TASK OBJECTIVE ▸
Filter the data for "independent" and copy matching lines.

─── EXCERPTED DATA ───

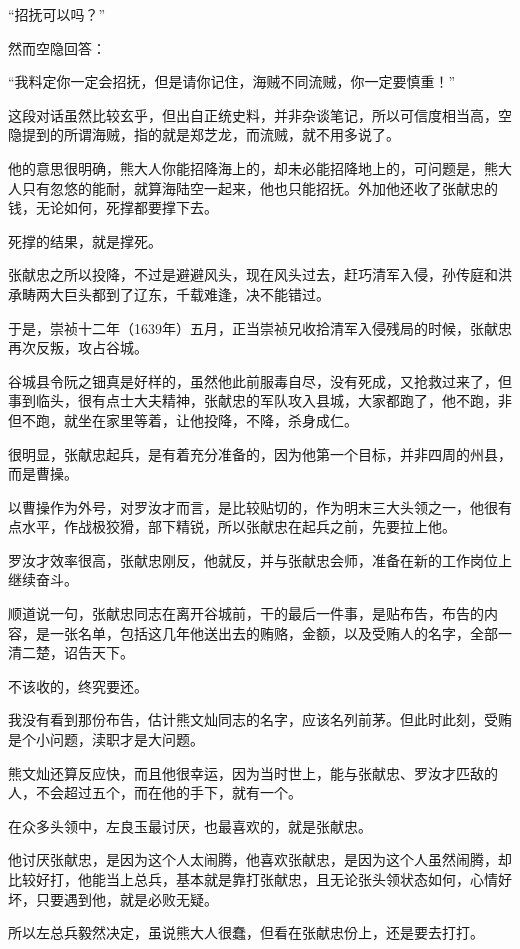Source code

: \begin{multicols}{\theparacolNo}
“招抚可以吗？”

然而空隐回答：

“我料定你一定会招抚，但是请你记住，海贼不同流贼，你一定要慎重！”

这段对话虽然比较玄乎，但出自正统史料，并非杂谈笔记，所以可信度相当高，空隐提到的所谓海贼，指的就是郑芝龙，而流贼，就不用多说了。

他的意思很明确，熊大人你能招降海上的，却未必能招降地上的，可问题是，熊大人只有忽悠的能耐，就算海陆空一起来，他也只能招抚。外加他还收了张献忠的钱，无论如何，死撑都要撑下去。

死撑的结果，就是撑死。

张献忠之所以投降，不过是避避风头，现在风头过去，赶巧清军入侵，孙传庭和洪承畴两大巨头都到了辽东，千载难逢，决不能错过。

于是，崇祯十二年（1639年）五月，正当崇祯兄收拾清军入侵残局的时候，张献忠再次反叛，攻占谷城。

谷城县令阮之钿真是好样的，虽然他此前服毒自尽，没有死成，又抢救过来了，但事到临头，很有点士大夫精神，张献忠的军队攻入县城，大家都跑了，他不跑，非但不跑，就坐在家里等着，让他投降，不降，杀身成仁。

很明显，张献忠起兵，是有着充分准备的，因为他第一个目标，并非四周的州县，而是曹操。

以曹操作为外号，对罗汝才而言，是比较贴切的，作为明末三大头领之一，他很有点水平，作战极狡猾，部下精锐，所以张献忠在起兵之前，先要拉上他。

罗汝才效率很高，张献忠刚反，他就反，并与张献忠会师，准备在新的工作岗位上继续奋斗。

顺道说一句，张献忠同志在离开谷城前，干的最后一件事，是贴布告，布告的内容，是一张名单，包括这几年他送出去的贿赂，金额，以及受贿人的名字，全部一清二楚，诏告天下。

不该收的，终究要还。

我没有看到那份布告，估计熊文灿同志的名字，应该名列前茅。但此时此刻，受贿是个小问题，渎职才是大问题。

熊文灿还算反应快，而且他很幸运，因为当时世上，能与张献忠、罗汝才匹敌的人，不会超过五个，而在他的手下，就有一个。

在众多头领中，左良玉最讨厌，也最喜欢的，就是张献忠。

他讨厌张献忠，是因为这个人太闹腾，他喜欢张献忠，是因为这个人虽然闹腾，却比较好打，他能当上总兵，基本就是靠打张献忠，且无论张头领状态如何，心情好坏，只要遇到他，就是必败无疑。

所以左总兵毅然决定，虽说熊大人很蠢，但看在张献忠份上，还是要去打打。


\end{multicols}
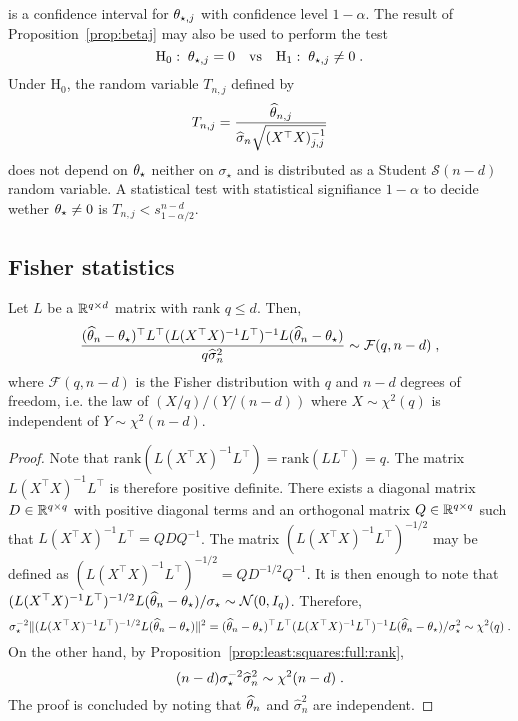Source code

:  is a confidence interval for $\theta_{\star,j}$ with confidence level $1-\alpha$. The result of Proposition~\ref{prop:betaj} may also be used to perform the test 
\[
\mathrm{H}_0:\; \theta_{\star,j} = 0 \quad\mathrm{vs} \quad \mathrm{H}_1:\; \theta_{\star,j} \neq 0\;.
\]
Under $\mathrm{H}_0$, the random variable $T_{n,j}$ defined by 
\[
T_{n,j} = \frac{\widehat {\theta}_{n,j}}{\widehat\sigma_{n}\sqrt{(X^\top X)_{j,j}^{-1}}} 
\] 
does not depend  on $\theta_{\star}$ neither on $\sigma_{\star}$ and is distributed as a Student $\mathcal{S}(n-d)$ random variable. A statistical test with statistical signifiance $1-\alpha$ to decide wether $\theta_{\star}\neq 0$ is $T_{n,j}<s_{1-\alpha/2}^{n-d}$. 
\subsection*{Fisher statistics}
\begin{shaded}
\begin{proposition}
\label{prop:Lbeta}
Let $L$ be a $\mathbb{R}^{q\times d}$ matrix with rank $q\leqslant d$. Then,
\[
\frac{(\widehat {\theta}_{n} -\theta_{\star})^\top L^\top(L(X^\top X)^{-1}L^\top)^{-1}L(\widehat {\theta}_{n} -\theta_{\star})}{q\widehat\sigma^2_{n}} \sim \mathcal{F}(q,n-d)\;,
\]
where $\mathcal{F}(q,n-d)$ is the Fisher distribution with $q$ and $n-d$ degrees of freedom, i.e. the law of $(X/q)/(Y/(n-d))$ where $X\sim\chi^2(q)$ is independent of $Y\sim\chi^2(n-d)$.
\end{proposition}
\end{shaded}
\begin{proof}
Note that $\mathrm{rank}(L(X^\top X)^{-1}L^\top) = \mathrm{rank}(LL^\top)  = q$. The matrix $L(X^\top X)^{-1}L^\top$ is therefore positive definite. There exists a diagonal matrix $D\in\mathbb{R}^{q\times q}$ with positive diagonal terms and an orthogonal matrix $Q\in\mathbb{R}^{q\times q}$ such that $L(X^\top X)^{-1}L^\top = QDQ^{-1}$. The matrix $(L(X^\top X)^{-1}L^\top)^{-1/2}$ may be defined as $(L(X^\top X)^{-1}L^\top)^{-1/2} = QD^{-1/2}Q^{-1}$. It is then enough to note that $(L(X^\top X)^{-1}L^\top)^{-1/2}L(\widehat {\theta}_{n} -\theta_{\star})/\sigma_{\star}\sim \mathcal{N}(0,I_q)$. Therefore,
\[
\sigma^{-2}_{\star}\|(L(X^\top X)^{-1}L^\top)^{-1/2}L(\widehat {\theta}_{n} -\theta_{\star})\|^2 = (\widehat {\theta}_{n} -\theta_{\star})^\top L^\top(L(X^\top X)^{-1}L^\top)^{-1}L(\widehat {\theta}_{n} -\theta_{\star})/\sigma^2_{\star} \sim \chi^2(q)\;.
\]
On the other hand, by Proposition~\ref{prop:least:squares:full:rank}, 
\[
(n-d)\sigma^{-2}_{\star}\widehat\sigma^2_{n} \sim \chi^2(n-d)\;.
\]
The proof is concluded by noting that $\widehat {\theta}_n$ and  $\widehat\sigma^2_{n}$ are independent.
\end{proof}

───
─── EXCERPTED DATA ───

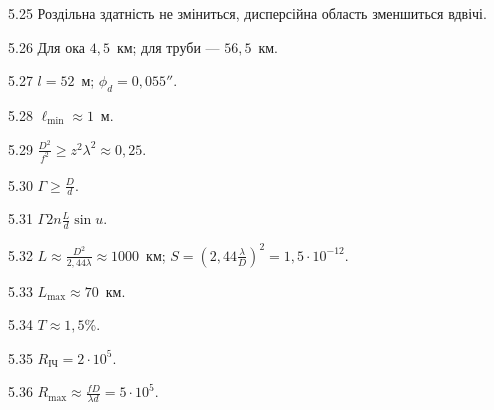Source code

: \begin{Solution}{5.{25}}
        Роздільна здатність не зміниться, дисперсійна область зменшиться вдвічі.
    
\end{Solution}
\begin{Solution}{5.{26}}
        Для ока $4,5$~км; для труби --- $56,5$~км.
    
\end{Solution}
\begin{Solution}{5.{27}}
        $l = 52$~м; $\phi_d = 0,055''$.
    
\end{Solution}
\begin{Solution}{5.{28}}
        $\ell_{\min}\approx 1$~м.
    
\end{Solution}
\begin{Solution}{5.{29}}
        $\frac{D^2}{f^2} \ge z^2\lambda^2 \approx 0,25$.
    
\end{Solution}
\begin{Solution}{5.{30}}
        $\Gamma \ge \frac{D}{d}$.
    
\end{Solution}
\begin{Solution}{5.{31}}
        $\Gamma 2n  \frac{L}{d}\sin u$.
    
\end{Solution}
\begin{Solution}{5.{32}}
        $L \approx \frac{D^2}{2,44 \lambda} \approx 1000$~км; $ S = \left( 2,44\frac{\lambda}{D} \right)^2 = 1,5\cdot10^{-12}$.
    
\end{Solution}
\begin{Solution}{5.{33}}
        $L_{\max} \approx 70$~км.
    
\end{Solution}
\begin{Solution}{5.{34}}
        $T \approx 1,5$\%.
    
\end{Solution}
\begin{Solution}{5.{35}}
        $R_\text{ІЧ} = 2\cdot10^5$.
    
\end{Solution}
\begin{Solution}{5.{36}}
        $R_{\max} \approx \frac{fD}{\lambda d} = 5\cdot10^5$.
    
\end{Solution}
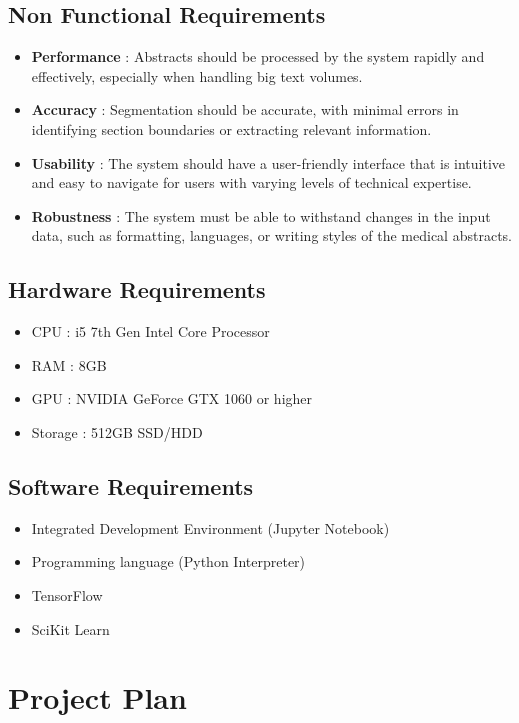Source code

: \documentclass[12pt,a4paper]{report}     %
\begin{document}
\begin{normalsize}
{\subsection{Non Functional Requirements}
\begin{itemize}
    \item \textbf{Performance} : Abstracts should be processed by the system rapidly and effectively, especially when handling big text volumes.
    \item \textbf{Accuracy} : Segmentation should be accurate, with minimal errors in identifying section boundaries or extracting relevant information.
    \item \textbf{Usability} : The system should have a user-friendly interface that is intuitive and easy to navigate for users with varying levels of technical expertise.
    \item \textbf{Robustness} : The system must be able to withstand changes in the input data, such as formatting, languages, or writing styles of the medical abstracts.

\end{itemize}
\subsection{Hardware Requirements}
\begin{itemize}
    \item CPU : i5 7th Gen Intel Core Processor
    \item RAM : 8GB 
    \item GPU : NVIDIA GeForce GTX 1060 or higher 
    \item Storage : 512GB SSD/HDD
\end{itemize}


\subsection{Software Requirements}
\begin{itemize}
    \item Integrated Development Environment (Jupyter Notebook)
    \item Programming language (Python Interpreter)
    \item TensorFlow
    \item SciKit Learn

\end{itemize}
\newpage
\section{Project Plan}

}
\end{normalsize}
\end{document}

───
─── EXCERPTED DATA ───

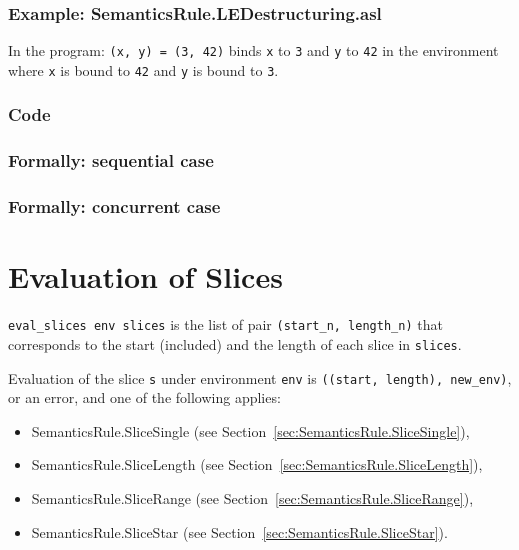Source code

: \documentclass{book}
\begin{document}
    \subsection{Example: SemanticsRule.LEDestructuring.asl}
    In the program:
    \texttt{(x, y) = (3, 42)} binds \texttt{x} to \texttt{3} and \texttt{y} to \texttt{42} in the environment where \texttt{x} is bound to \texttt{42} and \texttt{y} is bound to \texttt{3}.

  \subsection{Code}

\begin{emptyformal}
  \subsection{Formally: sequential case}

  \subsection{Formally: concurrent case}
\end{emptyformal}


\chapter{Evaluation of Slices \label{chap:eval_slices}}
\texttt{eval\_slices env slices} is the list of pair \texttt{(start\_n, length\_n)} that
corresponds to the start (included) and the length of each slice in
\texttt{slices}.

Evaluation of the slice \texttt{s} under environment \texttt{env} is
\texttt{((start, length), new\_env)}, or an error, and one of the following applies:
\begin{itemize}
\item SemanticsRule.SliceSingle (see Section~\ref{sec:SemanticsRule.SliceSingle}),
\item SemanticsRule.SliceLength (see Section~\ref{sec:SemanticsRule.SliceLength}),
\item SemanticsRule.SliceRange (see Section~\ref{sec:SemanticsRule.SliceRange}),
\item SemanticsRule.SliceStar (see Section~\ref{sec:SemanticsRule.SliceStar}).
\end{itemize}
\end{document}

───

YOUR SOLUTION ▸
where $\mathcal{F}(q,n-d)$ is the Fisher distribution with $q$ and $n-d$ degrees of freedom, i.e. the law of $(X/q)/(Y/(n-d))$ where $X\sim\chi^2(q)$ is independent of $Y\sim\chi^2(n-d)$.
The proof is concluded by noting that $\widehat {\theta}_n$ and  $\widehat\sigma^2_{n}$ are independent.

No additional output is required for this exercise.